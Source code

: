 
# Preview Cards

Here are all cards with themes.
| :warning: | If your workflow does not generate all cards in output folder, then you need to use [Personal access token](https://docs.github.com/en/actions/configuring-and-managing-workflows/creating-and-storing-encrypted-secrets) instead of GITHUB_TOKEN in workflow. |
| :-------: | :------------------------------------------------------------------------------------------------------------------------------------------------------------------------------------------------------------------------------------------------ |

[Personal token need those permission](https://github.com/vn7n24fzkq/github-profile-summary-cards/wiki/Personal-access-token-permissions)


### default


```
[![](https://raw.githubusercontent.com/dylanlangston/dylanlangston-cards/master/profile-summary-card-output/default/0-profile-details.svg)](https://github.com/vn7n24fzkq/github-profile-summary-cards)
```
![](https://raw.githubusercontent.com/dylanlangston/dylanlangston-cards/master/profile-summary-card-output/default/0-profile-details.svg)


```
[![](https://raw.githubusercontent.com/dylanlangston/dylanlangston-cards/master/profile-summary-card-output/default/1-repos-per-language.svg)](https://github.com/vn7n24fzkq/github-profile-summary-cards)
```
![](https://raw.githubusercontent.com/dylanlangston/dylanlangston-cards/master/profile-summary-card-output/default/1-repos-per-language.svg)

++++++

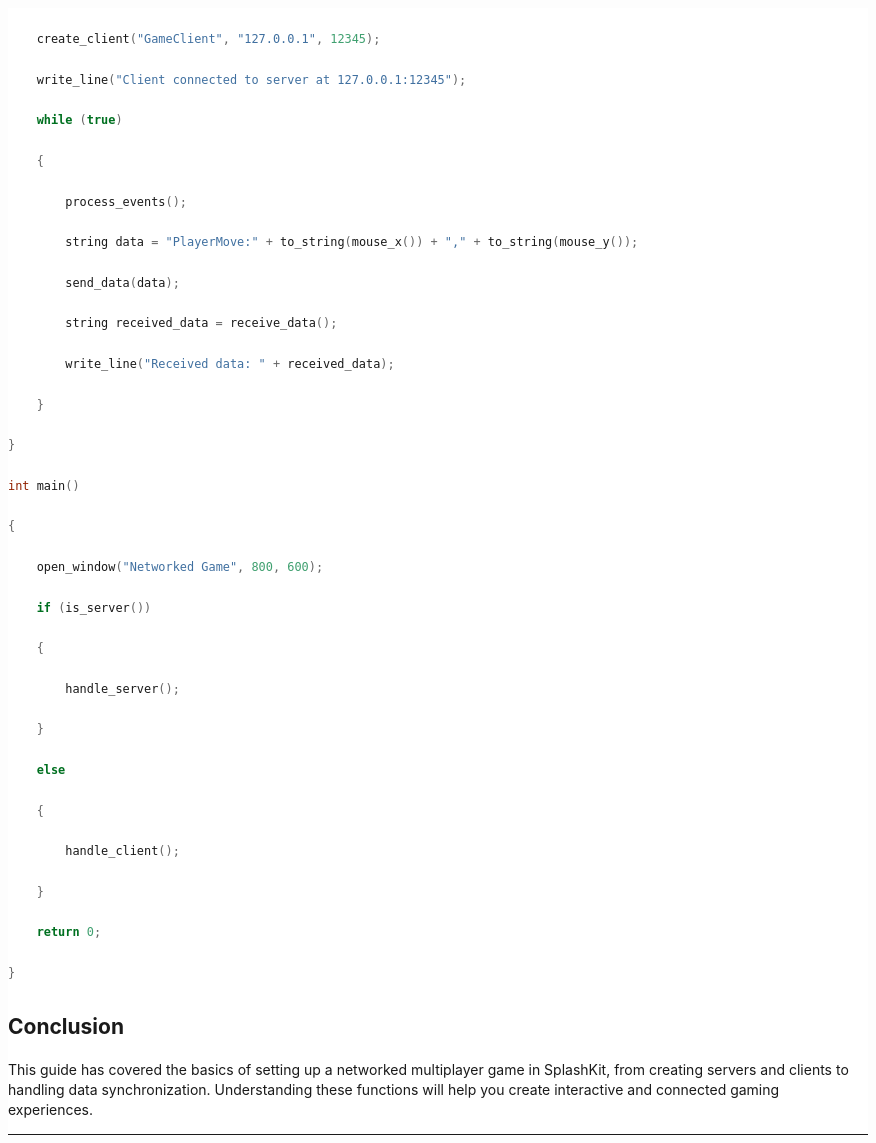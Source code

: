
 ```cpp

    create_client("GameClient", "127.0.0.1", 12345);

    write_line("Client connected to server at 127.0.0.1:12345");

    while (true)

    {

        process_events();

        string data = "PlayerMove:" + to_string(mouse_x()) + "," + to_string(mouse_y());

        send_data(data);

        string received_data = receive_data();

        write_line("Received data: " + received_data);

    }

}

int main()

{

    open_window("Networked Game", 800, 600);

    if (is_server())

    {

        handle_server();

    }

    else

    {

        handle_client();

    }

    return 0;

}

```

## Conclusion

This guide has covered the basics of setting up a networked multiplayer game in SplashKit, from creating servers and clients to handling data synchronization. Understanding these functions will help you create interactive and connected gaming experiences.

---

++++++

Instructions to follow - Wherever "string" occurs in the entries above, copy the line it sits on.

Exercise solution -
        string data = "PlayerMove:" + to_string(mouse_x()) + "," + to_string(mouse_y());
        string received_data = receive_data();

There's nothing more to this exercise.